The Ammo+ unit, which had been a drag on sentiment, continued to struggle in the first quarter. Revenue fell to €291 million from €366 million a year earlier, and operating EBIT slipped to €13 million, leaving the margin at just 4.3 percent. CSG cited tough conditions in the commercial US market alongside investments in headcount and capacity. Yet the tone from management was notably more optimistic. Demand in the US picked up noticeably late in the quarter, and prices improved. The company expects higher sales and better margins as the year progresses, pointing to an expanded supply relationship with the FBI and new capacity for 5.56mm ammunition targeting US defence and law enforcement customers.

Should investors sell immediately? Or is it worth buying CSG?

The order book underlined the scale of the opportunity. The backlog stood at €17 billion at the end of the quarter, up from €15 billion at year-end, while the pipeline of contracts under negotiation remained at €27 billion. That order inflow lends weight to CSG’s claim that it is a genuine producer, countering the short-seller thesis that painted it as a holding company rather than an operational defence manufacturer. Europe, excluding Ukraine, remained the largest revenue region, with NATO countries accounting for roughly 64 percent of total sales.

A trio of near-term catalysts now looms. The Austrian competition authorities are set to rule on CSG’s plan to acquire a 49 percent stake in Hirtenberger Defence Systems, a mortar specialist that would strengthen the company’s land and artillery portfolio. A joint venture with Hungarian partner 4iG in Slovakia is also awaiting clearance. Simultaneously, the clock is ticking on a potential financing boost for a massive framework contract. CSG’s subsidiary ZVS Holding signed a deal with the Slovak defence ministry worth up to €58 billion for ammunition, ideally funded through the EU’s SAFE programme, which offers loans at 1 percent interest over 40 years. The catch is political: Slovakia needs at least one other EU member to join the application to access the favourable terms. Romania has already declined, Croatia is still undecided, and the opt-out provision for single countries expires at the end of May. CSG stresses the framework carries no firm orders and is not dependent on any single funding source.

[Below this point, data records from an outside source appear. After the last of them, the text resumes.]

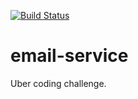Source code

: [![Build Status](https://travis-ci.org/dipteshc/email-service.svg)](https://travis-ci.org/dipteshc/email-service)

# email-service

Uber coding challenge.

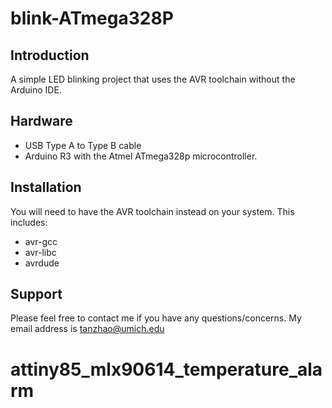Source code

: blink-ATmega328P
================

Introduction
------------
A simple LED blinking project that uses the AVR toolchain without the Arduino IDE.

Hardware
--------
* USB Type A to Type B cable
* Arduino R3 with the Atmel ATmega328p microcontroller.

Installation
------------
You will need to have the AVR toolchain instead on your system. This includes:
* avr-gcc
* avr-libc
* avrdude

Support
------
Please feel free to contact me if you have any questions/concerns. My email address is tanzhao@umich.edu
# attiny85_mlx90614_temperature_alarm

The balance sheet is on a firmer footing. Net debt fell to €2.228 billion from €3.004 billion at the end of 2025, helped by IPO proceeds. The group’s earnings guidance for the full year 2026 remains intact, with revenue of €7.4 billion to €7.6 billion and an operating EBIT margin of roughly 24 to 25 percent. One lingering concern is the elevated net working capital, which CSG attributes to inventory build-up, prepayments and timing effects on receivables.

For now, the stock has broken away from its recent low near €15.73, but at €19.30 it still sits 13.86 percent below its 50-day moving average. The coming month will determine whether the rally has further room to run. If Ammo+ delivers the recovery management has promised and the regulatory hurdles in Austria and Brussels clear, the shares could close the gap to that average. If the EU financing scheme stalls or the quarterly numbers fail to convince the market of CSG’s production credentials, the floor could be tested again.